A real-life detective story, investigating how Agatha
Christie and colleagues in a mysterious literary club
transformed crime fiction, writing books casting new light
on unsolved murders whilst hiding clues to their authors’
darkest secrets. Now an Edgar Award Nominee!
This is the first book about the Detection Club, the world’s
most famous and most mysterious social network of crime
writers. Drawing on years of in-depth research, it reveals
the astonishing story of how members such as Agatha Christie
and Dorothy L. Sayers reinvented detective fiction.

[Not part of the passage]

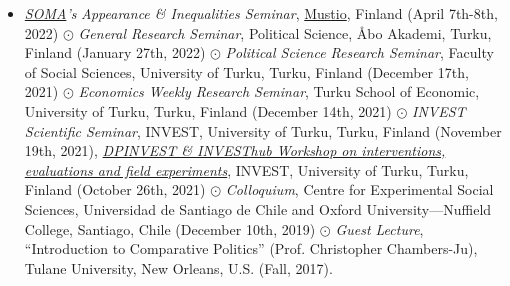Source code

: \begin{itemize}
	\item[] \emph{\href{https://soma.utu.fi/en}{SOMA}'s} \emph{Appearance \& Inequalities Seminar}, \href{https://www.mustionlinna.fi/en/}{Mustio}, Finland (April 7th-8th, 2022) $\odot$ \emph{General Research Seminar}, Political Science, \AA bo Akademi, Turku, Finland (January 27th, 2022) $\odot$ \emph{Political Science Research Seminar}, Faculty of Social Sciences, University of Turku, Turku, Finland (December 17th, 2021) $\odot$ \emph{Economics Weekly Research Seminar}, Turku School of Economic, University of Turku, Turku, Finland (December 14th, 2021) $\odot$ \emph{INVEST Scientific Seminar}, INVEST, University of Turku, Turku, Finland (November 19th, 2021), \href{https://invest.utu.fi/events/dpinvest-investhub-workshop-on-interventions-evaluations-and-field-experiments/}{\emph{DPINVEST \& INVESThub Workshop on interventions, evaluations and field experiments}}, INVEST, University of Turku, Turku, Finland (October 26th, 2021) $\odot$ \emph{Colloquium}, Centre for Experimental Social Sciences, Universidad de Santiago de Chile and Oxford University---Nuffield College, Santiago, Chile (December 10th, 2019) $\odot$ \emph{Guest Lecture},  ``Introduction to Comparative Politics'' (Prof. Christopher Chambers-Ju), Tulane University, New Orleans, U.S. (Fall, 2017).
\end{itemize}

Detective stories from the so-called “Golden Age” between
the wars are often dismissed as cosily conventional. Nothing
could be further from the truth: some explore forensic
pathology and shocking serial murders, others delve into
police brutality and miscarriages of justice; occasionally
the innocent are hanged, or murderers get away scot-free.
Their authors faced up to the Slump and the rise of Hitler
during years of economic misery and political upheaval, and
wrote books agonising over guilt and innocence, good and
evil, and explored whether killing a fellow human being was
ever justified. Though the stories included no graphic sex
scenes, sexual passions of all kinds seethed just beneath
the surface.
Attracting feminists, gay and lesbian writers, Socialists
and Marxist sympathisers, the Detection Club authors were
young, ambitious and at the cutting edge of popular culture
– some had sex lives as bizarre as their mystery plots.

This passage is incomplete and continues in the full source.